Nelle more dei decreti di attuazione, il Decreto n. 6/20 all’art. 2 prevedeva che le autorità competenti potessero adottare “Ulteriori misure di gestione dell’emergenza al di fuori dei casi di cui all’art. 1 comma 1” e, all’art. 3 comma 2, che “nei casi di estrema necessità ed urgenza”, dette misure (di cui all’art. 1 comma 1 ed all’art. 2) potessero essere adottate ai sensi dell’art. 32 della legge 23 dicembre 1978, n. 833, dell’art. 117 del decreto legislativo 31 marzo 1998, n. 112 e dell’articolo 50 del Testo Unico delle Legge sull’ordinamento degli Enti Locali, di cui al decreto legislativo 18 agosto 2000 n. 26, quindi dal Presidente della Giunta Regionale e dal Sindaco attraverso le “ordinanze contingibili ed urgenti” con efficacia estesa sui territori di competenza.
2. Le Ordinanze contingibili ed urgenti assunte dal Presidente della Regione Campania
Per effetto della delega dei suddetti poteri di ordinanza, in data 13 marzo 2020 il Presidente della Regione Campania emanava l’ordinanza n. 15 avente ad oggetto: “Ulteriori misure per la prevenzione e gestione dell’emergenza epidemiologica da Covid-19. Ordinanza ai sensi dell’art. 32, comma 3, della legge 23 dicembre 1978, n. 833 e dell’art. 50 del TUEL”. Essa – nel prendere atto delle misure adottate dai DPCM dell’8 e del 9 marzo del 2020, finalizzate ad evitare spostamenti delle persone con salvezza di casi specifici – affermava la necessità di “prevedere ed applicare” a tutela della collettività “ogni più idonea forma di sanzione nei confronti dei trasgressori” imponendo “misure di deterrenza straordinarie” individuate nell’ “obbligo immediato per il trasgressore medesimo di osservare la permanenza domiciliare con isolamento fiduciario, mantenendo lo stato di isolamento per 14 giorni, con divieto di contatti sociali e di rimanere raggiungibile per ogni eventuale attività di sorveglianza”.
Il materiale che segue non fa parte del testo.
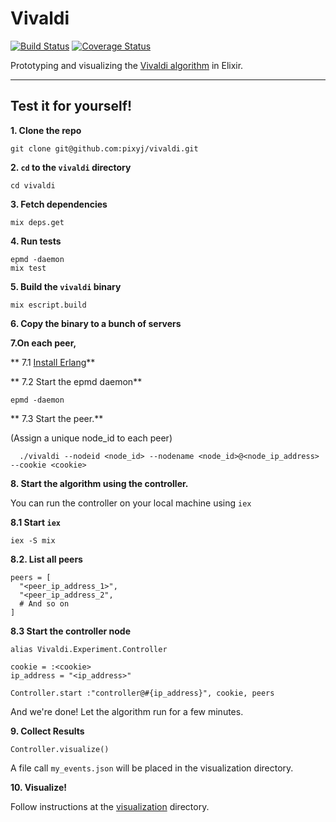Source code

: # Vivaldi


[![Build Status](https://api.travis-ci.org/pixyj/vivaldi.svg)](https://travis-ci.org/pixyj/vivaldi) [![Coverage Status](https://coveralls.io/repos/github/pixyj/vivaldi/badge.svg?branch=master)](https://coveralls.io/github/pixyj/vivaldi?branch=master)

Prototyping and visualizing the [Vivaldi algorithm](https://www.semanticscholar.org/paper/Vivaldi-a-decentralized-network-coordinate-system-Dabek-Cox/424909ea3e4e5a8cfe5363420926c1b10fbbf034) in Elixir.

_____

## Test it for yourself!


**1. Clone the repo**

```
git clone git@github.com:pixyj/vivaldi.git
```

**2. `cd` to the `vivaldi` directory**

```
cd vivaldi
```

**3. Fetch dependencies**

```
mix deps.get
```

**4. Run tests**

```
epmd -daemon
mix test
```

**5. Build the `vivaldi` binary**

```
mix escript.build
```

**6. Copy the binary to a bunch of servers**

**7.On each peer,**

**    7.1 [Install Erlang](http://erlang.org/doc/installation_guide/INSTALL.html)**

**    7.2 Start the epmd daemon**
```
epmd -daemon
```

**    7.3 Start the peer.**

(Assign a unique node_id to each peer)

```
  ./vivaldi --nodeid <node_id> --nodename <node_id>@<node_ip_address> --cookie <cookie>
```

**8. Start the algorithm using the controller.**

You can run the controller on your local machine using `iex`

**8.1 Start `iex`**

```
iex -S mix
```

**8.2. List all peers**

```
peers = [
  "<peer_ip_address_1>",
  "<peer_ip_address_2",
  # And so on
]
```

**8.3 Start the controller node**

```
alias Vivaldi.Experiment.Controller

cookie = :<cookie>
ip_address = "<ip_address>"

Controller.start :"controller@#{ip_address}", cookie, peers
```

And we're done! Let the algorithm run for a few minutes.


**9. Collect Results**

```
Controller.visualize()
```

A file call `my_events.json` will be placed in the visualization directory.

**10. Visualize!**

Follow instructions at the [visualization](https://github.com/pixyj/vivaldi/tree/master/visualization) directory.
Con la successiva ordinanza n. 23 del 25.03.2020 della Regione Campania la medesima “misura di deterrenza straordinaria” – quale “sanzione nei confronti dei trasgressori” – veniva confermata anche se con le seguenti rimodulazioni: “la trasgressione degli obblighi di cui alla presente ordinanza comporta, altresì, per l’esposizione al rischio di contagio cui è sottoposto il trasgressore, l’obbligo di segnalazione al competente dipartimento di prevenzione dell’ASL ai fini della eventuale disposizione della misura della permanenza domiciliare con isolamento fiduciario, per 14 giorni e con obbligo di rimanere raggiungibile per ogni eventuale attività di sorveglianza”. L’applicazione di tale misura è subordinata alla verifica delle circostanze in cui si è verificata l’uscita in violazione dei divieti e del rischio di contagio nella specifica fattispecie[2].
Attraverso questi strumenti normativi, emanati per fronteggiare l’emergenza epidemiologica, si è determinata una compressione di massa di diritti fondamentali inedita nella storia repubblicana.
Necessitas non habet legem, sed ipsa sibi facit legem: così come nel diritto romano, l’emergenza giustificava l’adozione di decisioni immediate, nell’ordinamento vigente, la ricorrenza dei casi di necessità ed urgenza legittima le autorità locali ad adottare misure straordinarie per prevenire danni da calamità.
Hanno quindi legittimazione i poteri d’ordinanza “forti”, così definiti perché capaci di incidere concretamente sull’assetto normativo istituzionale, dunque ordinanze generali atipiche come quelle di cui all’art. 2 della Legge n. 833 del 23.12.1978, istitutiva del Servizio Sanitario Nazionale (TULS), che attribuisce al Ministero della Sanità il potere “di emettere ordinanze contingibili ed urgenti in materia di igiene e sanità pubblica o di polizia veterinaria con efficacia estesa all’intero territorio nazionale o parte di esso comprendente più regioni” e che prevede, per le emergenze in ambito locale, che “nelle medesime materie sono emesse dal Presidente della Giunta regionale e dal Sindaco ordinanze contingibili ed urgenti con efficacia estesa rispettivamente alla Regione o parte del suo territorio comprendenti più comuni e al territorio comunale”.
Si è ammessa una doppia via, quella dei decreti nazionali e quella delle ordinanze regionali che, nell’emergenza sanitaria in atto, si sono sovrapposte ai primi, imponendo limiti ulteriori e più restrittivi sulle libertà costituzionali già fortemente incise: anomalia che ha generato sia mancanza di precetti normativi chiari e determinati che indirizzassero la comunità verso comportamenti ammessi e non rischiosi per la salute pubblica, sia confusione fra le competenze nella governance emergenziale con la conseguente perdita di riferimenti istituzionali per i cittadini. Una produzione normativa convulsa e priva di coerenza a livello centrale con la simultanea creazione di un sistema parallelo ed alternativo all’ordinamento costituzionale ed alla legge dello Stato che ha seriamente compromesso la legalità e la riserva di legge.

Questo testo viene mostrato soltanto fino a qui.